Sunday, March 10, 2013

You’re missing WHICH railcar?

  The only close call we had was when we thought we had a railcar with warheads go across the East German border. It was a very real and scary situation.

  We had two phone systems in my office.  We had the regular military phones which you could also receive civilian phone calls on.  The other phone in my office was a BASA phone.  It was the Germany railway phone system.  I used the BASA phone when talking with the rail yard masters.  I also used the BASA phones from railroad sidings when I was meeting troop and equipment trains.  It was so much easier to call my office from the BASA phone than to go into some small town and find a civilian phone. The phone below looks exactly like the phone I had in my office and the ones at most sidings and rail stations in Germany.

basa phone

  I remember getting a call one day from a railway military policeman who was sitting on a siding just south of Stuttgart.  He said, “is this the 594th?”  I said it was and he was almost crying.  He said, “We lost our railcar!” Once he calmed down I got his routing number (like a convoy clearance number but for rail transportation) and found that he and his men had been guarding a railcar that I thought contained warheads.  The warheads were being transported to an artillery unit near Augsburg.  Needless to say I contacted the colonel and told him what was going on. Alexander was usually pretty cool but he lost it on this occasion. Shown below is a typical box car from the 1960’s.

GERMAN RAILCAR

  Turns out once we got things somewhat sorted out this unit of MP’s took a few cases of beer and other booze along for the ride.  The unit was to have three railcars. Two passenger coaches and one box car.  The box car that held the “warheads” was placed between the two passenger cars.  I have forgotten how many MP’s there were but I’m thinking maybe a dozen spread between the two passenger cars.  They were to act as a buffer for the shipment. They had left Bremerhaven the day before and drank most of the way.  During the night they were shuffled onto a siding and the two passenger cars were unhooked and left on the siding.  The boxcar continued on with the rest of the train.

  I called Ulm and Augsburg – no car.  I called the Munich rail yard and they said it had gone through on the train to Leipzig. By this time the colonel had shown up as well as Harry Wickart.  By two in the afternoon we finally found the railcar on a siding in Munich.  The railcar serial number had been misread.  The number we were looking for was something like 3300210 and the car that had gone across the border was like 3300201.  What are the chances of these two cars ending up on the same train when they had been built prior to WWII????

  Turns out there weren’t any warheads in the boxcar, only spare parts.

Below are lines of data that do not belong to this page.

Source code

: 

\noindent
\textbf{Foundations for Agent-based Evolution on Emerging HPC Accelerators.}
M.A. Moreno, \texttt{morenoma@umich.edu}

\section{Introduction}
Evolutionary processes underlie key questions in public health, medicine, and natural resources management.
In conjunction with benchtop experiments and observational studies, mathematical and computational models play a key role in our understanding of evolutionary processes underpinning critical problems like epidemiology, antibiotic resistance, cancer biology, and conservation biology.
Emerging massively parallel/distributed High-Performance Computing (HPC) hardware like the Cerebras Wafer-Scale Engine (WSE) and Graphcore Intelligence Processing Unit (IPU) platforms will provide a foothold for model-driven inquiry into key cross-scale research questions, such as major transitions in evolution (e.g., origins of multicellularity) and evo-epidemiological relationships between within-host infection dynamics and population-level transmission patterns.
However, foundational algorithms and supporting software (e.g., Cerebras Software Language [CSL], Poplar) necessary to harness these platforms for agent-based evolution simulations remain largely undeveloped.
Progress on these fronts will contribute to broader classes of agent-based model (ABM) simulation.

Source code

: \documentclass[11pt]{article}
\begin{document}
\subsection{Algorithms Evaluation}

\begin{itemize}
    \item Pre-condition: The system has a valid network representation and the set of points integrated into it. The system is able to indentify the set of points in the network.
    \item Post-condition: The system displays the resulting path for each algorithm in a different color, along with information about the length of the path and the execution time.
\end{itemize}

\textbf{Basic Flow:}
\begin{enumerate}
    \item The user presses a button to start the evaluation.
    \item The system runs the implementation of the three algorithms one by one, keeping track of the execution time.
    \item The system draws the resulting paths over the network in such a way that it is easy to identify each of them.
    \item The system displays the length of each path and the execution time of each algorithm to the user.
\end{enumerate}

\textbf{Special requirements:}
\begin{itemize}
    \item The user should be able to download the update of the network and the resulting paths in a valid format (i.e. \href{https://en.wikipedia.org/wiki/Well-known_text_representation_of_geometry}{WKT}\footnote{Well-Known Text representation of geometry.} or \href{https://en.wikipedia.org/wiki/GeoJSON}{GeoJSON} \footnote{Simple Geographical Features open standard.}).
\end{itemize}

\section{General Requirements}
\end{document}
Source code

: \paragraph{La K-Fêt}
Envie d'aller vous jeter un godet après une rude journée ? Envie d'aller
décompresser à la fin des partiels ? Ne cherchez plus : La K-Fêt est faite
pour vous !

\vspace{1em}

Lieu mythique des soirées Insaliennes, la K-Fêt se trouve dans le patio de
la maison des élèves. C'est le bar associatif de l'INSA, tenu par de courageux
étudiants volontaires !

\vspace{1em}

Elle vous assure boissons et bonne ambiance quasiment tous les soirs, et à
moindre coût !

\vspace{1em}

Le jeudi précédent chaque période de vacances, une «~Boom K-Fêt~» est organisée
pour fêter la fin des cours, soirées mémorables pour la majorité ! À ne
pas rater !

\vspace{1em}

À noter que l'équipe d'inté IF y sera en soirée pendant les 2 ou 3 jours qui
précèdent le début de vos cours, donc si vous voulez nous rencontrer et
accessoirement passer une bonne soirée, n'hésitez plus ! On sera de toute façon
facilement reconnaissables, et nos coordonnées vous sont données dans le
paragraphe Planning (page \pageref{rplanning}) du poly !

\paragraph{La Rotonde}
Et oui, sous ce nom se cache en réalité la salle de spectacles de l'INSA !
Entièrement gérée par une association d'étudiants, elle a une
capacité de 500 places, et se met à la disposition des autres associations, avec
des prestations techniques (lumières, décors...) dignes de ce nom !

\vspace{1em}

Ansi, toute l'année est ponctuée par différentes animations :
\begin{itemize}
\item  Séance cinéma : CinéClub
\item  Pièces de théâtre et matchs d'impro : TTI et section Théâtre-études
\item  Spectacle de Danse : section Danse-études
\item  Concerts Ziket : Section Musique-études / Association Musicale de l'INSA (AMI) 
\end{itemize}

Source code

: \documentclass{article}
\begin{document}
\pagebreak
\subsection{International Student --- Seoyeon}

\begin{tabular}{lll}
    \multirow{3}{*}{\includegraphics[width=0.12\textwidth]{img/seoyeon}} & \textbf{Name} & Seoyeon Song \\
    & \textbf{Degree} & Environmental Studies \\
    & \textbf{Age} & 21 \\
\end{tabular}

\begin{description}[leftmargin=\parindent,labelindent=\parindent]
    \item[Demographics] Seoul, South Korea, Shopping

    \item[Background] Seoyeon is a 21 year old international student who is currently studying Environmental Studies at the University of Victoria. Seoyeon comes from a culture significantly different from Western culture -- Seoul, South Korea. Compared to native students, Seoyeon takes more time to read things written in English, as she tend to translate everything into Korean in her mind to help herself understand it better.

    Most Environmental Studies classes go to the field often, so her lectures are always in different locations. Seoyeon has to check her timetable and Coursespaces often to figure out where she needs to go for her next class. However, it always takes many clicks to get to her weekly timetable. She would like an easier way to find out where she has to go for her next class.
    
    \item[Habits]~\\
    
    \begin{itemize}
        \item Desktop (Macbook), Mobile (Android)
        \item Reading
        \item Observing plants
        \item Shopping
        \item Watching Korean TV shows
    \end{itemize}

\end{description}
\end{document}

It was still a sensitive shipment because they were parts for the warheads being used at that time.  Not sure what happened to the MP’s.  I do know that all future shipments were flown into Eckterdingen airport (Stuttgart) and transported by truck to Augsburg. I don’t think the colonel every got over that one.  A lot of heat from Group Headquarters in Orleans.  Whenever we got heat they never seemed to remember that all we did was schedule and monitor shipments.  Hell we lost enough cigarettes and booze each year to supply the entire population of Germany and France.  Amazing how a whole railcar of cigarettes could just disappear. It probably still happens.